I have a huge xml file where I need to eliminate duplicate elements that appear on the same level, but only if these elements have no child elements. On top of this, each element is prefixed by a namespace. I am using xsl version="1.0"
So here is how my file looks like:
<?xml version="1.0" encoding="UTF-8"?>
<data>
<nms1:parent xmlns:nms1="urn:rdns:com:nms1">
<nms1:qq>
<nms1:aa>a0</nms1:aa>
<nms1:bb>
<nms1:cc>
<nms1:dd>
<nms1:ddd1>1</nms1:ddd1>
<nms1:ddd2>2</nms1:ddd2>
</nms1:dd>
</nms1:cc>
<nms1:ee>
<nms1:ff>0</nms1:ff>
<nms1:gg>
<nms1:cc>
<nms1:cc/>
<nms1:hh>h</nms1:hh>
<nms1:cc/>
</nms1:cc>
</nms1:gg>
</nms1:ee>
</nms1:bb>
</nms1:qq>
</nms1:qos>
</data>
I need to eliminate one of the <nms1:cc/> that are under the parent <nms1:cc/>.
In this case the nms1:cc/ is empty, but can also have a value. The only condition is not to be a parent element.

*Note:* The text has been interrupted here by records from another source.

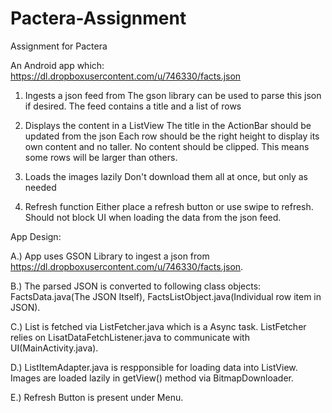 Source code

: # Pactera-Assignment
Assignment for Pactera

An Android app which:
 https://dl.dropboxusercontent.com/u/746330/facts.json
 1. Ingests a json feed from 
The gson library can be used to parse this json if desired.
The feed contains a title and a list of rows

 2. Displays the content in a ListView
The title in the ActionBar should be updated from the json
Each row should be the right height to display its own content and no taller. No content should be clipped. This means some rows will be larger than others.

 3. Loads the images lazily
Don't download them all at once, but only as needed
 4. Refresh function
Either place a refresh button or use swipe to refresh.
Should not block UI when loading the data from the json feed.

App Design:

A.) App uses GSON Library to ingest a json from https://dl.dropboxusercontent.com/u/746330/facts.json. 

B.) The parsed JSON is converted to following class objects: FactsData.java(The JSON Itself), FactsListObject.java(Individual row item in JSON).

C.) List is fetched via ListFetcher.java which is a Async task. ListFetcher relies on LisatDataFetchListener.java to communicate with UI(MainActivity.java).

D.) ListItemAdapter.java  is respponsible for loading data into ListView. Images are loaded lazily in getView() method via BitmapDownloader.

E.) Refresh Button is present under Menu.

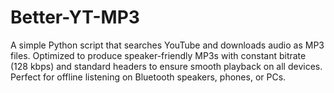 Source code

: # Better-YT-MP3
A simple Python script that searches YouTube and downloads audio as MP3 files. Optimized to produce speaker-friendly MP3s with constant bitrate (128 kbps) and standard headers to ensure smooth playback on all devices. Perfect for offline listening on Bluetooth speakers, phones, or PCs.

So, in the end my file must look like:
<?xml version="1.0" encoding="UTF-8"?>
<data>
<nms1:parent xmlns:nms1="urn:rdns:com:nms1">
<nms1:qq>
<nms1:aa>a0</nms1:aa>
<nms1:bb>
<nms1:cc>
<nms1:dd>
<nms1:ddd1>1</nms1:ddd1>
<nms1:ddd2>2</nms1:ddd2>
</nms1:dd>
</nms1:cc>
<nms1:ee>
<nms1:ff>0</nms1:ff>
<nms1:gg>
<nms1:cc>
<nms1:cc/>
<nms1:hh>h</nms1:hh>
</nms1:cc>
</nms1:gg>
</nms1:ee>
</nms1:bb>
</nms1:qq>
</nms1:qos>
</data>
CodePudding user response:
This stylesheet is a modified identity transform with a specialized template matching empty elements. Inside of that template, it captures the local-name() and the namespace-uri() of the matched element and uses it to test whether there are any preceding-sibling:: elements that are also empty and have the same local-name() and namespace-uri() as the matched element. If there are not, then it copies the node. If there are, then nothing is produced and that element is dropped.

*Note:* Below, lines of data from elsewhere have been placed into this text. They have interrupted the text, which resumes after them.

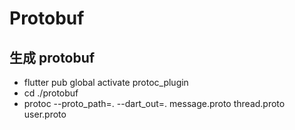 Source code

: <!--
 * @Author: jackning 270580156@qq.com
 * @Date: 2024-08-13 09:58:42
 * @LastEditors: jackning 270580156@qq.com
 * @LastEditTime: 2024-08-13 10:00:29
 * @Description: bytedesk.com https://github.com/Bytedesk/bytedesk
 *   Please be aware of the BSL license restrictions before installing Bytedesk IM – 
 *  selling, reselling, or hosting Bytedesk IM as a service is a breach of the terms and automatically terminates your rights under the license. 
 *  仅支持企业内部员工自用，严禁私自用于销售、二次销售或者部署SaaS方式销售 
 *  Business Source License 1.1: https://github.com/Bytedesk/bytedesk/blob/main/LICENSE 
 *  contact: 270580156@qq.com 
 *  联系：270580156@qq.com
 * Copyright (c) 2024 by bytedesk.com, All Rights Reserved. 
-->
# Protobuf

## 生成 protobuf

- flutter pub global activate protoc_plugin
- cd ./protobuf
- protoc --proto_path=. --dart_out=. message.proto thread.proto user.proto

<xsl:stylesheet xmlns:xsl="http://www.w3.org/1999/XSL/Transform"
xmlns:xs="http://www.w3.org/2001/XMLSchema" version="2.0">
<xsl:output indent="yes"/>
<xsl:template match="@*|node()">
<xsl:copy>
<xsl:apply-templates select="@*|node()"/>
</xsl:copy>
</xsl:template>
<xsl:template match="*[not(node())]">
<xsl:variable name="local-name" select="local-name()"/>
<xsl:variable name="namespace" select="namespace-uri()"/>
<xsl:if test="not(preceding-sibling::*[not(node()) and local-name() eq $local-name and namespace-uri() eq $namespace])">
<xsl:copy>
<xsl:apply-templates select="@*|node()"/>
</xsl:copy>
</xsl:if>
</xsl:template>
</xsl:stylesheet>
CodePudding user response:
I would use a key:
<xsl:stylesheet
xmlns:xsl="http://www.w3.org/1999/XSL/Transform"
version="1.0">
<xsl:key name="dups" match="*[not(*)]" use="concat(generate-id(..), '|', namespace-uri(), '|', local-name())"/>
<xsl:template match="@* | node()">
<xsl:copy>
<xsl:apply-templates select="@* | node()"/>
</xsl:copy>
</xsl:template>
<xsl:template match="*[not(*)][not(generate-id() = generate-id(key('dups', concat(generate-id(..), '|', namespace-uri(), '|', local-name()))[1]))]"/>
</xsl:stylesheet>